Your instructions: Look through the data below and work out how many lines contain the string "local". Give the number alone.

Record set START

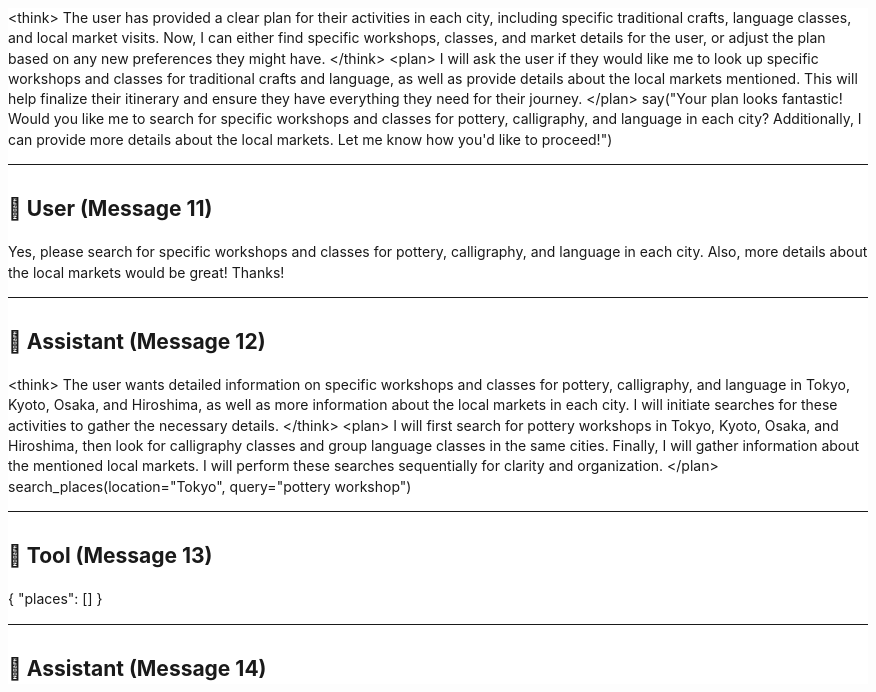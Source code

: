 &lt;think&gt;
The user has provided a clear plan for their activities in each city, including specific traditional crafts, language classes, and local market visits. Now, I can either find specific workshops, classes, and market details for the user, or adjust the plan based on any new preferences they might have.
&lt;/think&gt;
&lt;plan&gt;
I will ask the user if they would like me to look up specific workshops and classes for traditional crafts and language, as well as provide details about the local markets mentioned. This will help finalize their itinerary and ensure they have everything they need for their journey. 
&lt;/plan&gt;
say("Your plan looks fantastic! Would you like me to search for specific workshops and classes for pottery, calligraphy, and language in each city? Additionally, I can provide more details about the local markets. Let me know how you'd like to proceed!")

---

## 👤 User (Message 11)

Yes, please search for specific workshops and classes for pottery, calligraphy, and language in each city. Also, more details about the local markets would be great! Thanks!

---

## 🤖 Assistant (Message 12)

&lt;think&gt;
The user wants detailed information on specific workshops and classes for pottery, calligraphy, and language in Tokyo, Kyoto, Osaka, and Hiroshima, as well as more information about the local markets in each city. I will initiate searches for these activities to gather the necessary details.
&lt;/think&gt;
&lt;plan&gt;
I will first search for pottery workshops in Tokyo, Kyoto, Osaka, and Hiroshima, then look for calligraphy classes and group language classes in the same cities. Finally, I will gather information about the mentioned local markets. I will perform these searches sequentially for clarity and organization.
&lt;/plan&gt;
search\_places(location="Tokyo", query="pottery workshop")

---

## 🔧 Tool (Message 13)

{
  "places": []
}

---

## 🤖 Assistant (Message 14)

Record set END

Expected output: 6